Right? So we're looking for great science. What we think is science and innovation drive value creation. So that's, that's, that's paramount. As we look across all the stages of clinical development, again, we're not looking for a specific stage, and even as we think about commercialization, we would be, we would be open to commercial deals, as long as those deals meet an unmet need, have scientific value, and we can add some value to either that partnership or that acquisition. So that's first. Second would be, we've had great experience with Kelun. We've worked with them, we value their expertise, so our experience has been very positive. And I would say that, you know, there's a lot of science happening in China. There are a lot of. It's fast, it's moving quickly.
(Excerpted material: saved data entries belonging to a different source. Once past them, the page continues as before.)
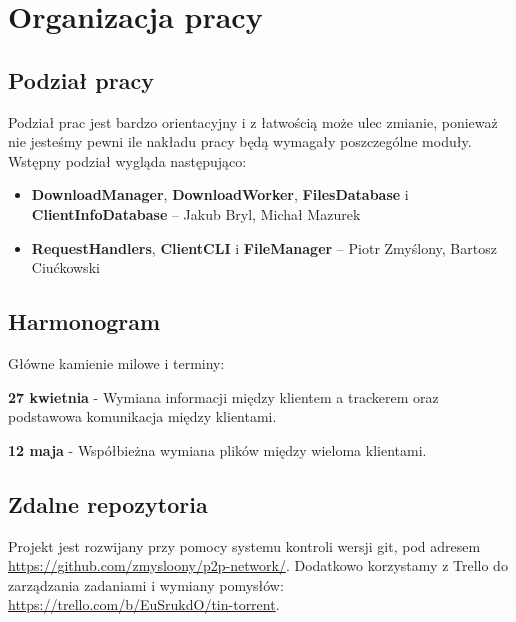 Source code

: \documentclass[11pt]{article}
\begin{document}
\clearpage
\section{Organizacja pracy}
\subsection{Podział pracy}
Podział prac jest bardzo orientacyjny i z łatwością może ulec zmianie, ponieważ nie jesteśmy pewni ile nakładu pracy będą wymagały poszczególne moduły. Wstępny podział wygląda następująco:
\begin{itemize}
\item \textbf{DownloadManager}, \textbf{DownloadWorker}, \textbf{FilesDatabase} i \textbf{ClientInfoDatabase} -- Jakub Bryl, Michał Mazurek
\item \textbf{RequestHandlers}, \textbf{ClientCLI} i \textbf{FileManager} -- Piotr Zmyślony, Bartosz Ciućkowski 
\end{itemize}
\subsection{Harmonogram}
Główne kamienie milowe i terminy:

\textbf{27 kwietnia} - Wymiana informacji między klientem a trackerem oraz podstawowa komunikacja między klientami. 

\textbf{12 maja} - Współbieżna wymiana plików między wieloma klientami. 

\subsection{Zdalne repozytoria}
Projekt jest rozwijany przy pomocy systemu kontroli wersji git, pod adresem \url{https://github.com/zmysloony/p2p-network/}. Dodatkowo korzystamy z Trello do zarządzania zadaniami i wymiany pomysłów: \url{https://trello.com/b/EuSrukdO/tin-torrent}.
\end{document}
A lot of other companies are also looking at in China for rest of world. So we're not alone in that regard, and I would say that we look at every asset and every company on an individualized basis. So I would say, you know, yes, we would evaluate partnerships or deals in China like we have. Likewise, we also look outside, and I think we have some great examples with EyeBio, Prometheus, Acceleron. Really, Dean and Rob deserve a tremendous amount of credit because we wouldn't be able to give that guidance of $20 billion for oncology, $15 billion for cardiovascular disease, and multi-billion for immunology with TL1A without all the business development deals that we've done over the past three to four years.
Yeah. Got it. I do want to kind of zone in on the kind of like the data from China, right? Versus kind of how that kind of translate to global. I know you mentioned that a little bit earlier, but is there something that has changed kind of in the more recent years in terms of how the investigators run the trials in China, like, you know, give Merck or other companies more conviction that the data is essentially truly translatable to the global population? Like, what has changed versus, you know, five plus years ago versus now?
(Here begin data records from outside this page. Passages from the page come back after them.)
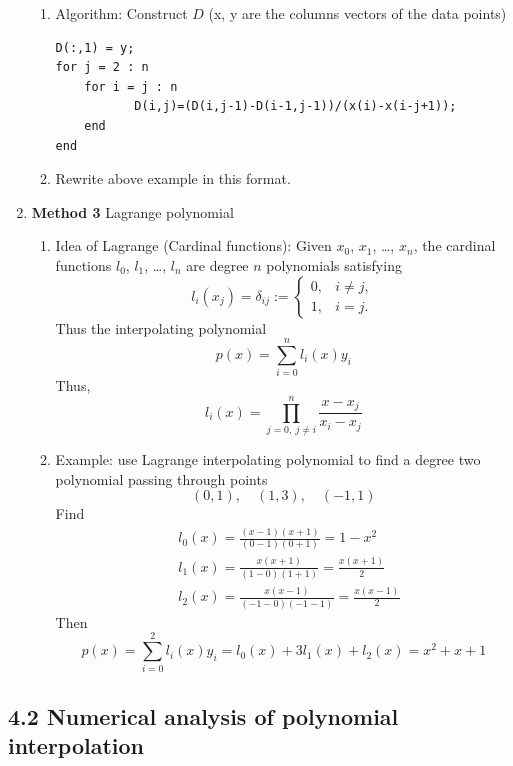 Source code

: \documentclass{article}
\theoremstyle{remark}
\begin{document}
\begin{enumerate}
\begin{enumerate}
\item Algorithm: Construct $D$ (x, y are the columns vectors of the data points)
\begin{verbatim}
D(:,1) = y;
for j = 2 : n
    for i = j : n
    	   D(i,j)=(D(i,j-1)-D(i-1,j-1))/(x(i)-x(i-j+1));
    end
end
\end{verbatim}

\item Rewrite above example in this format. 
\end{enumerate}


\item {\bf Method 3} Lagrange polynomial
\begin{enumerate}
\item Idea of Lagrange (Cardinal functions): Given $x_0$, $x_1$, \dots, $x_n$, the cardinal functions $l_0$, $l_1$, \dots, $l_n$ are degree $n$ polynomials satisfying
$$
l_i(x_j) = \delta_{ij} := \left\{
\begin{array}{ll}
0, & i\neq j,\\
1, & i = j.
\end{array}
\right.
$$ 
Thus the interpolating polynomial
$$
p(x) = \sum_{i=0}^n l_i(x)y_i
$$
Thus,
$$
l_i(x) = \prod_{j=0, ~ j\neq i}^n \frac{x-x_j}{x_i-x_j}
$$

\item Example: use Lagrange interpolating polynomial to  find a degree two polynomial passing through points
$$
(0,1), \quad (1,3),\quad (-1,1)
$$
Find
\begin{equation}
\nonumber
\begin{split}
& l_0(x) = \frac{(x-1)(x+1)}{(0-1)(0+1)} = 1-x^2\\
& l_1(x) = \frac{x(x+1)}{(1-0)(1+1)} = \frac{x(x+1)}{2}\\
& l_2(x) = \frac{x(x-1)}{(-1-0)(-1-1)} = \frac{x(x-1)}{2}
\end{split}
\end{equation}
Then
$$
p(x) = \sum_{i=0}^2 l_i(x)y_i = l_0(x) + 3l_1(x)+l_2 (x) = x^2+x+1
$$
\end{enumerate}
\end{enumerate}


\subsection{4.2 Numerical analysis of polynomial interpolation}
\end{document}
I don't think anything's really changed in the U.S.
Mm-hmm.
I think you still need, for the FDA, you still need to run a multinational clinical study. It can't just be in Chinese patients only. That's. You see a difference in EMA with BeiGene and their PD-1 antibody. So I do think there are some regional differences that you would have to look at to see how quickly you could move through different regions. But for us, again, we follow the science. If you know, if we find and we, you know, do the due diligence on the science and we take that abroad. Because ultimately, in order for me to launch something in Europe, I'm gonna need overall survival.
Yeah.
Right? So I'm gonna need broader data, data that is more mature than single center or single country and with, without OS. So I would say nothing's changed relative to what we're looking at. It's always science and innovation. We have to take into account the, you know, regional differences and how we think through how would you launch and how would you build a study around those regional differences.
Okay. Last question. So just talk about the overall acquisition. I know this, I'll talk about obesity and, you know, mesh and the other kind of indication that Merck could potentially diversify away from the Keytruda.
Yeah.
What's the kind of latest thinking here, and how is the market help?
Yeah, I think absolutely the work we've done, we are diversifying. And if you look at where we're gonna be in the mid part of the next decade, we will have a very diversified business, whether it's Winrevair, MK-0616, oral PCSK9, other cardiovascular assets that we have, EyeBio and Restoret, you know, certainly being in the wet AMD DME space. Likewise, if you think about immunology and TL1A, I mean, just right there, that's three, and we also have our own internal pipeline in HIV. So just those four therapeutic areas providing diversification beyond Keytruda, and in vaccines, broadening beyond Gardasil, pneumococcal disease, RSV, and dengue. So I think we continue to push around diversification in individual therapeutic areas, not just in all of our portfolio.
So, we're science-driven and, you know, kind of, portfolio allows us to look for assets, but we're not beholden to those therapeutic areas. So we look for the best science. Science and innovation create value for us.
Okay, great. Thank you.
Thanks. Thanks, Charlie. I appreciate it.